M195, a mouse
monoclonal antibody reactive with the early myeloid
antigen CD33, has been shown to target
leukemia cells in patients and to reduce large leukemic burdens when labeled with 131I. A
complementarity-determining region-grafted, humanized version (
HuM195) has demonstrated similar targeting of
leukemia cells without immunogenicity. We have studied two applications of
therapy with 131I-M195. First, to intensify
therapy prior to
bone marrow transplantation (BMT), we combined 131I-M195 with
busulfan and
cyclophosphamide. Fifteen patients received first BMT for relapsed or refractory
acute myelogenous leukemia or accelerated or blastic
chronic myelogenous leukemia; four received second BMT for relapsed chronic or accelerated
chronic myelogenous leukemia. Doses of 131I-M195 ranged from 120 to 230 mCi/m2. Few toxicities could be attributed to 131I-M195
therapy, and all patients engrafted. Eighteen patients achieved complete remission. Among those patients receiving first BMT, three have remained in unmaintained remission for 18+ to 29+ months. Six patients relapsed, including one with isolated
central nervous system disease 32 months after BMT. Ten patients died
in complete remission of transplant-related complications.
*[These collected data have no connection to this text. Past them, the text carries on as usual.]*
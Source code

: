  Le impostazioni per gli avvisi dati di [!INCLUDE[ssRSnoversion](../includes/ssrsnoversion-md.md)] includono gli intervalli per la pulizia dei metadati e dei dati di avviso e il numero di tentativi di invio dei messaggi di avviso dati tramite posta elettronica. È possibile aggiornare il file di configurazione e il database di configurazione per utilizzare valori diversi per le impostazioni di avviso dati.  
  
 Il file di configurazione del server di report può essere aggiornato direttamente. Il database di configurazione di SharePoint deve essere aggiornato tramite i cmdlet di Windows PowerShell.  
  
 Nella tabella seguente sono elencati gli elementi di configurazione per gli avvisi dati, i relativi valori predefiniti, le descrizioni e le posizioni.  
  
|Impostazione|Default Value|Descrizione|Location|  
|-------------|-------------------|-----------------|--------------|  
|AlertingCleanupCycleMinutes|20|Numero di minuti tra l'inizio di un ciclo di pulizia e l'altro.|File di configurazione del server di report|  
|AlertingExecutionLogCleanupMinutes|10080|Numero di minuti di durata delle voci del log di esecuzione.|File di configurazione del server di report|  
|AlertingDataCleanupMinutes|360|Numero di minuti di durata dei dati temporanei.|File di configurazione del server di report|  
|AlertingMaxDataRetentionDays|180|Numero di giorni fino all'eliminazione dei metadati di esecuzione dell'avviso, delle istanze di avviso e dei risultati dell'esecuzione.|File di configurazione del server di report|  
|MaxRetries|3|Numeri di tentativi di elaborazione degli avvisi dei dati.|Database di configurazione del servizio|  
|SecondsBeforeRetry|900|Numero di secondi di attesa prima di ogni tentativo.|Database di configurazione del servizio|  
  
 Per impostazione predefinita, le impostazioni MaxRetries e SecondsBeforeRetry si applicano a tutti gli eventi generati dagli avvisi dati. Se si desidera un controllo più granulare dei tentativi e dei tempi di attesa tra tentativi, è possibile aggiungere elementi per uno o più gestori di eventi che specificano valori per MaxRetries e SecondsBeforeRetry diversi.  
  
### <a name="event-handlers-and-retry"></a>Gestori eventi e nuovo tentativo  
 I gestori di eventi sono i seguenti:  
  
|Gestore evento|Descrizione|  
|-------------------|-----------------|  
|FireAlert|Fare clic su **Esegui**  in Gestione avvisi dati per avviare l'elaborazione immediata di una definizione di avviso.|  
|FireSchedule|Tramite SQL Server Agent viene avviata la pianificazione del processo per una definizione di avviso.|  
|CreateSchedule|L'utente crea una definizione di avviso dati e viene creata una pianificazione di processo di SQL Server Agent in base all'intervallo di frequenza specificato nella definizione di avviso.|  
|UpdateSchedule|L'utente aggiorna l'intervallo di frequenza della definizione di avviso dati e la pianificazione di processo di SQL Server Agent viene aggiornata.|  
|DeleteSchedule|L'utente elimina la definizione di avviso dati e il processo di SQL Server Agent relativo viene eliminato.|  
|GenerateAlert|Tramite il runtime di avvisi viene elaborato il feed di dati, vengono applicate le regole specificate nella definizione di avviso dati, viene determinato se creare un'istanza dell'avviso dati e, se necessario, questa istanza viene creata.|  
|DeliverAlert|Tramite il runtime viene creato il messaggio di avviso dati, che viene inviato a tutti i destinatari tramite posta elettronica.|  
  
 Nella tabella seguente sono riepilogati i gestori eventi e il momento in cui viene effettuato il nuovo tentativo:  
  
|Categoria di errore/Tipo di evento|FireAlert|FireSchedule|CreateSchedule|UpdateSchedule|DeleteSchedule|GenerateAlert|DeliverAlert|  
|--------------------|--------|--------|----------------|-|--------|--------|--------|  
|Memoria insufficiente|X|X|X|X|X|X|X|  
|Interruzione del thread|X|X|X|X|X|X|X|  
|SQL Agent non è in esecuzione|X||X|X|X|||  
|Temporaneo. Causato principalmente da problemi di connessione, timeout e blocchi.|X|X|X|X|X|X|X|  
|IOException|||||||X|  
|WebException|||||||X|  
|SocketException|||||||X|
Second, we studied whether 131I-M195 could reduce
minimal residual disease and prolong remission and survival durations safely in patients with relapsed
acute promyelocytic leukemia after they attained remission with
all-trans-retinoic acid. Seven patients were treated with either 50 or 70 mCi/m2 131I-M195. Toxicity was limited to myelosuppression. As a measure of
minimal residual disease, we monitored PML/RAR-alpha
mRNA by reverse transcription PCR. Six patients had positive reverse transcription PCR assays prior to receiving 131I-M195; two converted transiently to negative. Median disease-free survival and overall survival of the seven patients were 8 (range, 3-14.5) months and 28 (range, 5.5-43+) months, respectively. This regimen compares favorably with others for relapsed
acute promyelocytic leukemia. In an effort to avoid nonspecific cytotoxicity associated with 131I in future trials for
minimal residual disease, we have conjugated short-range, alpha particle-emitting
radioisotopes to
HuM195 using a bifunctional chelate, 2-(p-isothiocyanatobenzyl)-cyclohexyldiethyl-enetriaminep entaacetic
acid, with high efficiency and specific activities. 212Bi-HuM195 has demonstrated dose- and specific activity-dependent killing of HL60 cells in vitro. Injection of 213Bi-HuM195 into healthy BALB/c mice produced no effects on weight or viability.